● **Task prompt**: Only certain lines below are wanted: those starting at the line containing "product description (HTML)" and ending at the line containing "Singapore India Hackathon 2019", both included, each retyped exactly.

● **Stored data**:

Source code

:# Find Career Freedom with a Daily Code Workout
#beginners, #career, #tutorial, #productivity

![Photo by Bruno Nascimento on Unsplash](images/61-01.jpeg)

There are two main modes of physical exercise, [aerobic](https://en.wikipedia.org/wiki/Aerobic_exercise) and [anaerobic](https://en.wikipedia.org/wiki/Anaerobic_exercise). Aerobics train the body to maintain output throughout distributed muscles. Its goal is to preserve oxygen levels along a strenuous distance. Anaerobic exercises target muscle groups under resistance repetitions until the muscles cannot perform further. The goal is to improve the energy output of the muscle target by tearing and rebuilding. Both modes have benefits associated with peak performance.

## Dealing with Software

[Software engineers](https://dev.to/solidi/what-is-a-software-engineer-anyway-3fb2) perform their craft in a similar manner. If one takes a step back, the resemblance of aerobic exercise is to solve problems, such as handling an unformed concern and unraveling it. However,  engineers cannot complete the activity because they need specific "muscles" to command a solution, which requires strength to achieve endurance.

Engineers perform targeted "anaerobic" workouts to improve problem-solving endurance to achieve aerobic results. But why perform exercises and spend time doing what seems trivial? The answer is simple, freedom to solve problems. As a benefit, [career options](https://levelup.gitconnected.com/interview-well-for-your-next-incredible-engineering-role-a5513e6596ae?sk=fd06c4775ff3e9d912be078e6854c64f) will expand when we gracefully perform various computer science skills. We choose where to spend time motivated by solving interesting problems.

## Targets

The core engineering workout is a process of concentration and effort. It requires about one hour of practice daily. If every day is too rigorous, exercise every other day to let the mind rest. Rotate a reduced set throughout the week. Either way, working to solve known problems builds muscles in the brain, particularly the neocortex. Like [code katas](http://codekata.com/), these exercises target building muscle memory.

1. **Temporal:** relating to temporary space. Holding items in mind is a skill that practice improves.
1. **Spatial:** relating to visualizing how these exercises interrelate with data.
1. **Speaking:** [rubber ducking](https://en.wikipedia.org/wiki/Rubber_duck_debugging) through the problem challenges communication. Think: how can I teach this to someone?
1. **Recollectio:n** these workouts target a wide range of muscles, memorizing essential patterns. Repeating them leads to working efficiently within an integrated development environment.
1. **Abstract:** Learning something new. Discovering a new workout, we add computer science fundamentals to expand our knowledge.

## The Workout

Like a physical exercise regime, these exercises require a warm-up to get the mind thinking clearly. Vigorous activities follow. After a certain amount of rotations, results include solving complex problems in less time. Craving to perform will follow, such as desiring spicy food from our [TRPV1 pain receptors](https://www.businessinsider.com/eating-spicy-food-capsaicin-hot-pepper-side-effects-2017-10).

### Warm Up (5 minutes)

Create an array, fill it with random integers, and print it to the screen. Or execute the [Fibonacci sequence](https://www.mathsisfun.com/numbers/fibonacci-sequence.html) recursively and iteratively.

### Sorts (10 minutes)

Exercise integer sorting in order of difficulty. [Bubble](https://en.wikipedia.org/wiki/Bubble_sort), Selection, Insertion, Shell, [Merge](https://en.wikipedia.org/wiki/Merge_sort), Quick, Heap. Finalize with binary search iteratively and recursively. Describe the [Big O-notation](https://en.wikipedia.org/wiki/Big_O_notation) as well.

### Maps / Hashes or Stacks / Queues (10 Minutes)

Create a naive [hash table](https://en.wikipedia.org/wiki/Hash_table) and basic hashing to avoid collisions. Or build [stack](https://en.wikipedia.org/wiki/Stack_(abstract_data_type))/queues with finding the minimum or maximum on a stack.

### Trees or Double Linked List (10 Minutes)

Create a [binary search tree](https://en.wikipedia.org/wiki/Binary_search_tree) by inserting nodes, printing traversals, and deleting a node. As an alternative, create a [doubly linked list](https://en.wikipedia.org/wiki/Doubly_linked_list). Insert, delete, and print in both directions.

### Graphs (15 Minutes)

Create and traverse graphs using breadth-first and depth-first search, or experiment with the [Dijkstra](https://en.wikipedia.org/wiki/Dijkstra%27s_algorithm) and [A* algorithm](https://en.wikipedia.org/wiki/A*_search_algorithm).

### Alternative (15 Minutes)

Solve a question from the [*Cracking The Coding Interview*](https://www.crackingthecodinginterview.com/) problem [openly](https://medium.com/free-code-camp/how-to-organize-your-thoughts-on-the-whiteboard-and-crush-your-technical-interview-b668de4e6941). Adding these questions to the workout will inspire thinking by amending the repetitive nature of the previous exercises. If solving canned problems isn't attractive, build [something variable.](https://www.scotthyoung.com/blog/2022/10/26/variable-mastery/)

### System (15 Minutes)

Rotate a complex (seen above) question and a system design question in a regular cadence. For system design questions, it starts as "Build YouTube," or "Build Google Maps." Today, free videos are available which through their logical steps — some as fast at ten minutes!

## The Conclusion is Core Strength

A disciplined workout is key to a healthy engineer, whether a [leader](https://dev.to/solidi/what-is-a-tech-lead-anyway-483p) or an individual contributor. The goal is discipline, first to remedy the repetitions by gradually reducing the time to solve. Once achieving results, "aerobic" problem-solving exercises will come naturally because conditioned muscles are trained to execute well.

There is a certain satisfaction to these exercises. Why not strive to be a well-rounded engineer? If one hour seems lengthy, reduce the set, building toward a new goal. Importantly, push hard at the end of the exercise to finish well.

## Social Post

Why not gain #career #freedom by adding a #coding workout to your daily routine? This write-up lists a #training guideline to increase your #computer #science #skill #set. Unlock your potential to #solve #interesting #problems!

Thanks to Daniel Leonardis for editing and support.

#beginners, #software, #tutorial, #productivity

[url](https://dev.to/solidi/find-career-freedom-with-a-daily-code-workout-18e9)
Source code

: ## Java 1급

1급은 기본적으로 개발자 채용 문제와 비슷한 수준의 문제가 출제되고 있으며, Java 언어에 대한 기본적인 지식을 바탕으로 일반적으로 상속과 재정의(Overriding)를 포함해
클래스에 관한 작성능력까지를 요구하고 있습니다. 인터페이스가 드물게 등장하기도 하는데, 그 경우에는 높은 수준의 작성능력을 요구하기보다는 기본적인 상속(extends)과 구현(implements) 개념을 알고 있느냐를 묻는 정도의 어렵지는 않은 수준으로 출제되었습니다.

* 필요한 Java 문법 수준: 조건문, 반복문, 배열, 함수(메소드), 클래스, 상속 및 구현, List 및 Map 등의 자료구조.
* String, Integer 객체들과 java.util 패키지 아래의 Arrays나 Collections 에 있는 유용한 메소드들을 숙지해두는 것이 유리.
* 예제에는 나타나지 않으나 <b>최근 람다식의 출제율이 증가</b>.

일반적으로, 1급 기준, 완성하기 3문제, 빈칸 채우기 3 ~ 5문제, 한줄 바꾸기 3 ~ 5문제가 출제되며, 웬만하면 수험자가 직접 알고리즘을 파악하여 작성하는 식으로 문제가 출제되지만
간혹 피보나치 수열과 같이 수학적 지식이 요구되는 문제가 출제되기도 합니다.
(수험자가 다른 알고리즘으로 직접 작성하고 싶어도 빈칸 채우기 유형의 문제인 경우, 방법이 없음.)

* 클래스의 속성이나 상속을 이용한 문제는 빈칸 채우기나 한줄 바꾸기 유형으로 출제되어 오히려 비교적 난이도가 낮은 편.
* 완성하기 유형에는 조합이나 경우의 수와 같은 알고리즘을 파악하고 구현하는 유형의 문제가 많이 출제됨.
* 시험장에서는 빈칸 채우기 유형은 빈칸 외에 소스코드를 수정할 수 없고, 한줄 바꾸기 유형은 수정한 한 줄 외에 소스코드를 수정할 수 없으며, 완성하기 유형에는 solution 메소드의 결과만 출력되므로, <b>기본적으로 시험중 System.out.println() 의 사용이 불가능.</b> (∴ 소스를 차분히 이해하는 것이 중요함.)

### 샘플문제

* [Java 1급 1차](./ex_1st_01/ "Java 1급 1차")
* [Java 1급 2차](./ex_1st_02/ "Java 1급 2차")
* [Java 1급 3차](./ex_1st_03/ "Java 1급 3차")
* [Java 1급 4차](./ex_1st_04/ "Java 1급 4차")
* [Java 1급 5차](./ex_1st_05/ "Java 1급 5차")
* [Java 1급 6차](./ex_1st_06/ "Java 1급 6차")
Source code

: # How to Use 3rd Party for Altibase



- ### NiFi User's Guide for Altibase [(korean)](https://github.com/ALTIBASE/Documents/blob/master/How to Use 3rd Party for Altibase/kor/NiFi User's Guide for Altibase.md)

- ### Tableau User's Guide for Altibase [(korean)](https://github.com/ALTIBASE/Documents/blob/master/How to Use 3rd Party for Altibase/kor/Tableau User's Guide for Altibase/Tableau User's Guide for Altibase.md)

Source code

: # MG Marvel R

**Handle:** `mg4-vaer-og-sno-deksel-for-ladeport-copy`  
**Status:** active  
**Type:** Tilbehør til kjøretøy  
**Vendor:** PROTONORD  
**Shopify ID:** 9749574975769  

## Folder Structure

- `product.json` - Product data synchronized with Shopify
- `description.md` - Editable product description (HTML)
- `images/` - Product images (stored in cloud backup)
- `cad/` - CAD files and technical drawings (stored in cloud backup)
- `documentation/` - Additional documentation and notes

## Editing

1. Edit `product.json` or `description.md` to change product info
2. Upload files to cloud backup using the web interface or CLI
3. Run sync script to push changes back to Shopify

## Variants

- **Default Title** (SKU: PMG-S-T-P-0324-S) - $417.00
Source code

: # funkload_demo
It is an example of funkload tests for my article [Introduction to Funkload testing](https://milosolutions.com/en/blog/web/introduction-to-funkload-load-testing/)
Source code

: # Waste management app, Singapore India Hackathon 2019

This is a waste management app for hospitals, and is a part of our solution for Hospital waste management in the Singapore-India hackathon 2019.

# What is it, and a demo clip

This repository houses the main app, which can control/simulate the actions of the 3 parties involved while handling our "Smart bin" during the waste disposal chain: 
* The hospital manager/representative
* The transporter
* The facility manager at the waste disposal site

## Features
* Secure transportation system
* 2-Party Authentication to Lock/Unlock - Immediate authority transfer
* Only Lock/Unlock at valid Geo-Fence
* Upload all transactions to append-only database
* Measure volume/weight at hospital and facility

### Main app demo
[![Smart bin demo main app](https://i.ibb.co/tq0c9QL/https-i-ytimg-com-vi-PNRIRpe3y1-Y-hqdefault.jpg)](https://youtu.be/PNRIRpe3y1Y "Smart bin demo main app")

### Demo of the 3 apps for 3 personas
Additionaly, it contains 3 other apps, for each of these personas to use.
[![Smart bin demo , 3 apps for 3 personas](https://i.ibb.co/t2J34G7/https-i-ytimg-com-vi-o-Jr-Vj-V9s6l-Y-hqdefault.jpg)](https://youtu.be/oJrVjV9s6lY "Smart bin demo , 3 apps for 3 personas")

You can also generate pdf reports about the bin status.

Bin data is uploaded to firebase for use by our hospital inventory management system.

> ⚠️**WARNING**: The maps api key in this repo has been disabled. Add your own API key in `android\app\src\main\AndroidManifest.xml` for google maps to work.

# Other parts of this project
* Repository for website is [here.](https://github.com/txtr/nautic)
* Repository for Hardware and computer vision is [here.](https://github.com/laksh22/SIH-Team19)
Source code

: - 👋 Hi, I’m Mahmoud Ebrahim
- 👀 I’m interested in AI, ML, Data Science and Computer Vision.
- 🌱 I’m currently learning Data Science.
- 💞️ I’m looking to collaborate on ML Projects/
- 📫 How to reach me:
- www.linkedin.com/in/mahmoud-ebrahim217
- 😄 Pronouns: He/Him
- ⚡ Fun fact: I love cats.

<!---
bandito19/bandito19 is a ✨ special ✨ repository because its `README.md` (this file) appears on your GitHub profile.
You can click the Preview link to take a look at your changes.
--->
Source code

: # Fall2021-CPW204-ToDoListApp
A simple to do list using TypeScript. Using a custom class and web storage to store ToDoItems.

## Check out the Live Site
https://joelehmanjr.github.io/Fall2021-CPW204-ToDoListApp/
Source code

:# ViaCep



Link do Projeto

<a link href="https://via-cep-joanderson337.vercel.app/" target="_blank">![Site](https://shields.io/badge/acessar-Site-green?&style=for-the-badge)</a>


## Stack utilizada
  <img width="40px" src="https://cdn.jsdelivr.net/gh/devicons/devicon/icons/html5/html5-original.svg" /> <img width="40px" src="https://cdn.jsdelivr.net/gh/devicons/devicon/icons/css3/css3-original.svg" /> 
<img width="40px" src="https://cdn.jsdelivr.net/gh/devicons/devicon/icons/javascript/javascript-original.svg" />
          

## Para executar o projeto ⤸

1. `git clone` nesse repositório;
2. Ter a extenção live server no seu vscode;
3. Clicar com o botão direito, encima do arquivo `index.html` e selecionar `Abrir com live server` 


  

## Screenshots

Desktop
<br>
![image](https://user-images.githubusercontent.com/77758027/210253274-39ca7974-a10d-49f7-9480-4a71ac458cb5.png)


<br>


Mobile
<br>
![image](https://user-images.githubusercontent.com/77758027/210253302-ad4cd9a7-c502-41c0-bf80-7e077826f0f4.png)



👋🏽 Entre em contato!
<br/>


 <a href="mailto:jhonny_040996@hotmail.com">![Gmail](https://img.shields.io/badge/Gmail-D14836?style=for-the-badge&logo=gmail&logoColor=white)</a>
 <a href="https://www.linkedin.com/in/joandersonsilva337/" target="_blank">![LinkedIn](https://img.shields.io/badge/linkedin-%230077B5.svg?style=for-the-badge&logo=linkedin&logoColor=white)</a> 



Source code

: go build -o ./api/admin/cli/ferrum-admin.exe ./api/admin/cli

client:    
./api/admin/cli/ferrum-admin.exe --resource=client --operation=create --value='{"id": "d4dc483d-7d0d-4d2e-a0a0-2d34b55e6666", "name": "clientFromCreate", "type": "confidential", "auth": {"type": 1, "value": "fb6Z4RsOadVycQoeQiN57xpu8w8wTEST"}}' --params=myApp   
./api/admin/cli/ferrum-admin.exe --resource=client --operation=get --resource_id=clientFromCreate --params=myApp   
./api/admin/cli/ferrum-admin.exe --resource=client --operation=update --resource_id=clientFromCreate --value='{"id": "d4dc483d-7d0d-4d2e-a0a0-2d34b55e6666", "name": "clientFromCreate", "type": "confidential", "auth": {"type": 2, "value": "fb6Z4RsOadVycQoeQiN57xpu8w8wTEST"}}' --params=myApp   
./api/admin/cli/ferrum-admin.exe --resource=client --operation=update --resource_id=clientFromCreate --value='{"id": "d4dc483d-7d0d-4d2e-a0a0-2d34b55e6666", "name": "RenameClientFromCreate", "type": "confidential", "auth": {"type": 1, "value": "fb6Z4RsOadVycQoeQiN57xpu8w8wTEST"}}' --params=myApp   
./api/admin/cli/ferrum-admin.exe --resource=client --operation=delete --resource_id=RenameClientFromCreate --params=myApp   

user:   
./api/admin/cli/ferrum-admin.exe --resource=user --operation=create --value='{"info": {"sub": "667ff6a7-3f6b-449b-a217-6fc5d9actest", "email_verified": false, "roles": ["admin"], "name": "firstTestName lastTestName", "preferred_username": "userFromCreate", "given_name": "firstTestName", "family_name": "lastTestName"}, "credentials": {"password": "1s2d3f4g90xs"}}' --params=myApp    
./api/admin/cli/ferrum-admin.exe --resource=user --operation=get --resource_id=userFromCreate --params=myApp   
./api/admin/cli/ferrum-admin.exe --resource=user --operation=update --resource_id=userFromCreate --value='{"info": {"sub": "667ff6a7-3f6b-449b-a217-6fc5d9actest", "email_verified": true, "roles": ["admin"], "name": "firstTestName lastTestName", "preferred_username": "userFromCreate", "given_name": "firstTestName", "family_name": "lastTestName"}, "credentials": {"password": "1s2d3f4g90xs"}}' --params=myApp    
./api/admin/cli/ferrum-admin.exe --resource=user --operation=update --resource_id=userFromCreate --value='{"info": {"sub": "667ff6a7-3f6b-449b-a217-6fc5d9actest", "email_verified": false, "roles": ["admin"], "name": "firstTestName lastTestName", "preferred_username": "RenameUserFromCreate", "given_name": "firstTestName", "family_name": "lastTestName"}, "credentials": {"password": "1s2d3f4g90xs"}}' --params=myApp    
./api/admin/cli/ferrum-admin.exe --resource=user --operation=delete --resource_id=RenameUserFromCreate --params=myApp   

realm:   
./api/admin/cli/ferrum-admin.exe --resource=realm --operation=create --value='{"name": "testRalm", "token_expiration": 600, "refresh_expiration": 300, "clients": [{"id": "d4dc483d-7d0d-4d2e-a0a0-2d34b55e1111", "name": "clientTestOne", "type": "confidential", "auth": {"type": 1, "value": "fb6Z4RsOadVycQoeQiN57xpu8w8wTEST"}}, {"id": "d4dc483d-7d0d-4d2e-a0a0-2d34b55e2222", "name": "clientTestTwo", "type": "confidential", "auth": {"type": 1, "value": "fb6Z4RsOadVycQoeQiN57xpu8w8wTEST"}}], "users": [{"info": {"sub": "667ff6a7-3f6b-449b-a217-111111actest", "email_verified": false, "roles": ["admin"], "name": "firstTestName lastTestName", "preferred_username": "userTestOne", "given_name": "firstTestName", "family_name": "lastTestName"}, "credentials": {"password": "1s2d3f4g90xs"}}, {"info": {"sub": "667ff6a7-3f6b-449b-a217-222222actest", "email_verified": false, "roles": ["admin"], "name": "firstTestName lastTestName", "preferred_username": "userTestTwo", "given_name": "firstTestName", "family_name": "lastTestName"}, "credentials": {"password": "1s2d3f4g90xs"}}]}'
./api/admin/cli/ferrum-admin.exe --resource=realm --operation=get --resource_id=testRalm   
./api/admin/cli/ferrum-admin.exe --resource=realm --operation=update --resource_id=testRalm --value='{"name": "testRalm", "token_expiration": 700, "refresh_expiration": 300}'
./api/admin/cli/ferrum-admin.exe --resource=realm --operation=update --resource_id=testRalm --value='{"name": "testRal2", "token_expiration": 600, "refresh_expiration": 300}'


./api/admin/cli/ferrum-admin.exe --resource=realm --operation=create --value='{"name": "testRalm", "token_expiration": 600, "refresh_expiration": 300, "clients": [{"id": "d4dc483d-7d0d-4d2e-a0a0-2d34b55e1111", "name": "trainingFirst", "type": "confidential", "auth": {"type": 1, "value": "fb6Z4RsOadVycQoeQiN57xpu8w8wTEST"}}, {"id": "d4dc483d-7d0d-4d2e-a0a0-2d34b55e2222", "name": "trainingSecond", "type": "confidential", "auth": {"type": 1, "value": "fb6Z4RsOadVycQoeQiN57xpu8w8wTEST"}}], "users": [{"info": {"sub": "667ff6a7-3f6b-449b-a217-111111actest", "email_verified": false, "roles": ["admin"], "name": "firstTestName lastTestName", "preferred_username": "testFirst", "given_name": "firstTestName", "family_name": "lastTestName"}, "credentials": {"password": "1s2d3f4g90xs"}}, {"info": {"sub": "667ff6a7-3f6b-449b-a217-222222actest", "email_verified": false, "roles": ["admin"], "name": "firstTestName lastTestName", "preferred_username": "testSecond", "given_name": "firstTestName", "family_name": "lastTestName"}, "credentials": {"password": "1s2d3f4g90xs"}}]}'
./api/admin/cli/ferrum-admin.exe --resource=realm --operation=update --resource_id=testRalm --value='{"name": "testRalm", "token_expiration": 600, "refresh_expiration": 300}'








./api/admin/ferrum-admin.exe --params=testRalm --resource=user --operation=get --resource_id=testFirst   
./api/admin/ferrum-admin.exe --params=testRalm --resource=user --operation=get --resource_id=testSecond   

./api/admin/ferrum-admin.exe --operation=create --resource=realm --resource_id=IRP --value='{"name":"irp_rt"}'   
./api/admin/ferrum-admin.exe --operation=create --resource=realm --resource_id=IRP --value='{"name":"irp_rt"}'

● **Answer below**:
- `description.md` - Editable product description (HTML)
- `images/` - Product images (stored in cloud backup)
- `cad/` - CAD files and technical drawings (stored in cloud backup)
- `documentation/` - Additional documentation and notes

## Editing

1. Edit `product.json` or `description.md` to change product info
2. Upload files to cloud backup using the web interface or CLI
3. Run sync script to push changes back to Shopify

## Variants

- **Default Title** (SKU: PMG-S-T-P-0324-S) - $417.00
Source code

: # funkload_demo
It is an example of funkload tests for my article [Introduction to Funkload testing](https://milosolutions.com/en/blog/web/introduction-to-funkload-load-testing/)
Source code

: # Waste management app, Singapore India Hackathon 2019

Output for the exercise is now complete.